What do we know about the outcome of babies born at the threshold of viability (born before 26 weeks of gestation)? Approximately 50 to 60 % of babies born between 24 to 26 weeks survive in the western world. One in four babies (25 %) has intact survival/ near typical outcome. 50% can have mild impairments in development. One in four can have severe problems in one or some of the domains in neurodevelopment( problems in movements/ cerebral palsy, hearing loss, vision loss, severe learning difficulties etc.). Some of the short term risks include lung problems needing prolonged oxygen or dependence on breathing support, Big duct, risk of gut infection and hospital-acquired infection due to prematurity, risk of severe bleeding into the brain, risk of preterm brain injury, eye problems / ROP needing intervention etc..
Below are short summaries of preterm babies born before 26 weeks under my care.
Last month a 24 week born under my care at Columbia Asia turned 2. He was weighing 580 gm at birth. Now the baby is close to 12 kg and has achieved relevant milestones and developing normally. The baby was on and off the ventilator and was sick for the first four weeks of life, had a laser for ROP and hernia repair before discharge from the NICU.
A 24-week boy, who was 540 gm at birth is currently 21 months old (needed medicine to treat duct, hernia repair and ROP laser).
Another 25-week baby weighing 590 gm at birth) who had a stormy course in NICU (Chronic lung disease,/home oxygen for three months, ROP (VEGF and laser twice) and Lung artery hypertension ) is around 20 months old. The baby is wearing spectacles for long-sightedness and has just started to walk. Reflux/ vomiting was major issue in first 10 months of life. Her twin sister could not make it and died on day 3 of life (birth weight was 480 gm).
We lost one 24 weeks baby 3.5 years ago at seven weeks of age due to recurrent NEC/ infection of intestines.

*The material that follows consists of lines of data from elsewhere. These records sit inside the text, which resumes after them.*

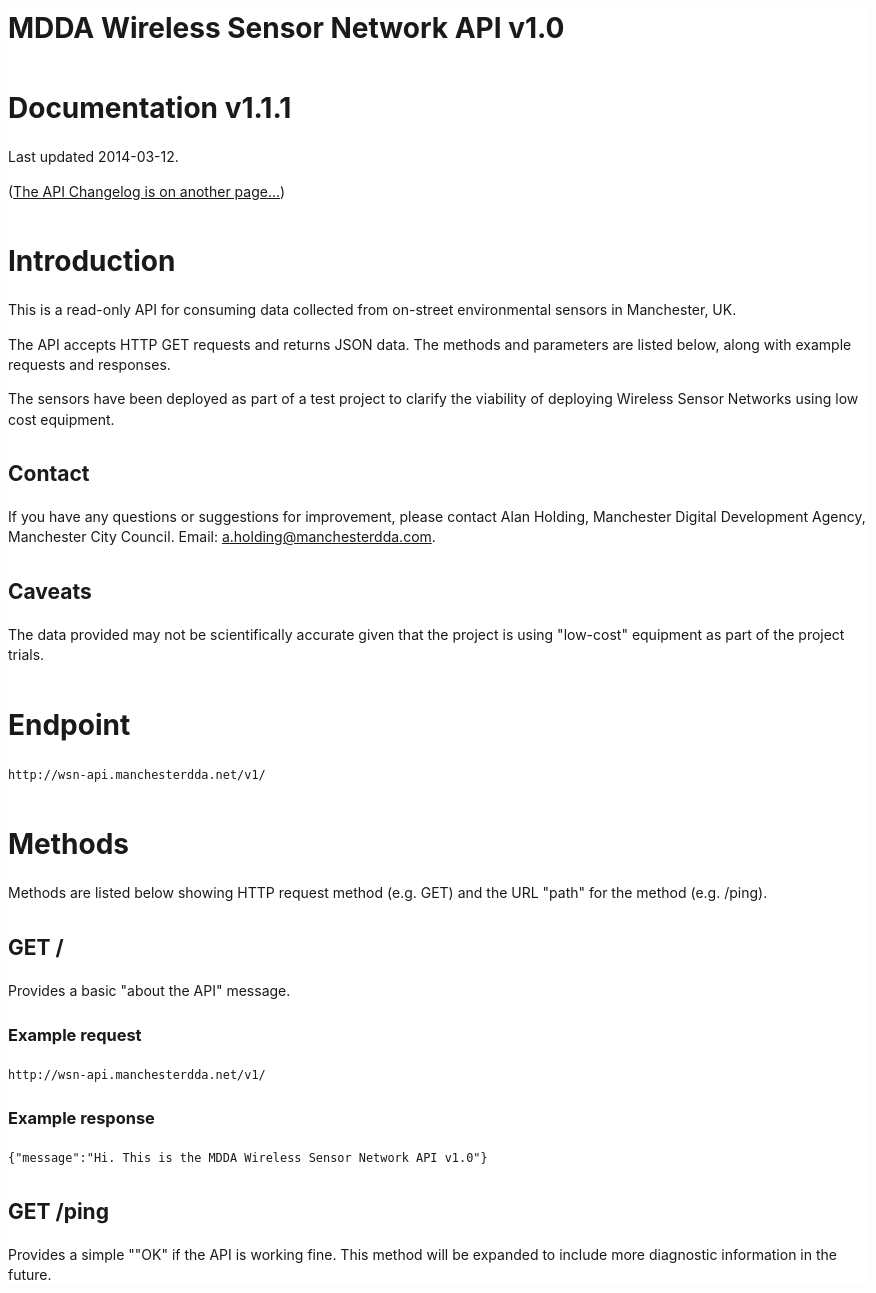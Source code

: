 # MDDA Wireless Sensor Network API v1.0

# Documentation v1.1.1

Last updated 2014-03-12.

([The API Changelog is on another page…](/docs/changes.html))

# Introduction

This is a read-only API for consuming data collected from on-street environmental sensors in Manchester, UK.

The API accepts HTTP GET requests and returns JSON data. The methods and parameters are listed below, along with example requests and responses.

The sensors have been deployed as part of a test project to clarify the viability of deploying Wireless Sensor Networks using low cost equipment.

## Contact
If you have any questions or suggestions for improvement, please contact Alan Holding, Manchester Digital Development Agency, Manchester City Council. Email: a.holding@manchesterdda.com.

## Caveats
The data provided may not be scientifically accurate given that the project is using "low-cost" equipment as part of the project trials.

# Endpoint
	http://wsn-api.manchesterdda.net/v1/

# Methods
Methods are listed below showing HTTP request method (e.g. GET) and the URL "path" for the method (e.g. /ping).

## GET /

Provides a basic "about the API" message.

### Example request
	http://wsn-api.manchesterdda.net/v1/

### Example response
	{"message":"Hi. This is the MDDA Wireless Sensor Network API v1.0"}

## GET /ping
Provides a simple ""OK" if the API is working fine. This method will be expanded to include more diagnostic information in the future.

To Know More: About Prematurity Predicaments
Out of 6 preterm babies born before 26 weeks under my care, two have succumbed, and four have been discharged from the NICU. Three out of four babies are currently between 20 to 25 months of age. The latest one, Rehana, has just started her journey at home after being discharged from NICU.
When I started my NICU journey in India after returning from the United kingdom in 2015, I had no local published data to share with the parents whose babies were born at 24 weeks or 25 weeks. I used to quote data from western countries.

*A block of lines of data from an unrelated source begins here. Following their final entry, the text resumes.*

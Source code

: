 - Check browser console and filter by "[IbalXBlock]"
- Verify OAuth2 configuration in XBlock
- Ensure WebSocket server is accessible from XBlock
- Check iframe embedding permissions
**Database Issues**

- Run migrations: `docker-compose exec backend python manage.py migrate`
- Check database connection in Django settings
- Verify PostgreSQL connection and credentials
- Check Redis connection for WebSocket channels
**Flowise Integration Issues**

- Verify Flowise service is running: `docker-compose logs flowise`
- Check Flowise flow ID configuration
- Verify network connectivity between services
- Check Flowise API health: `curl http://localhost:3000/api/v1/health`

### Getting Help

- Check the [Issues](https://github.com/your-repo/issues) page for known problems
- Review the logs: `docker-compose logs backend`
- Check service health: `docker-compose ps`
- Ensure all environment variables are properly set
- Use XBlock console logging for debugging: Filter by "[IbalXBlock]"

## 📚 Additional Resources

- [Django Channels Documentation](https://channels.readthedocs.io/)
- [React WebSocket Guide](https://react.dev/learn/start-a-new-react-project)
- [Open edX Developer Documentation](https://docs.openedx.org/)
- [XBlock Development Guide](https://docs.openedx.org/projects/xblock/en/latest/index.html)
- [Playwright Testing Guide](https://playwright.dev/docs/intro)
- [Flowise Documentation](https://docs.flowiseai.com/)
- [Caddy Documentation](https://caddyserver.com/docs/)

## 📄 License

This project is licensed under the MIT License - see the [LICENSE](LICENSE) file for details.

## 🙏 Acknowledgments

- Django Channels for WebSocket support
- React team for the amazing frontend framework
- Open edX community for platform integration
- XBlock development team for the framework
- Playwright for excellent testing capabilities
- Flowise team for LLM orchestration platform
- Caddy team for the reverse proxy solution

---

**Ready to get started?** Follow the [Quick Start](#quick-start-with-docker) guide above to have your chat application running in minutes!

At Cloud nine Hospital, Our senior Neonatologist at the Old airport branch Dr Shenoi has been collecting data of such babies across all Cloud nine NICU centres. Currently, we use our local data for counselling the parents.
Footnote; Author is a Neonatologist and In charge of NICU at Cloudnine Hospital Whitefield since June 2018. He was previously working in Columbia Asia Hospital Whitefield as in charge of NICU for three years. The article is meant to give insight to Journey/course and outcome of babies born at 24 to 25 weeks of gestation. The facts stated are based on personal experience at selected local NICU centres in India. The data is small and must be interpreted with caution. This also may not reflect the outcome of such babies in other centres in India.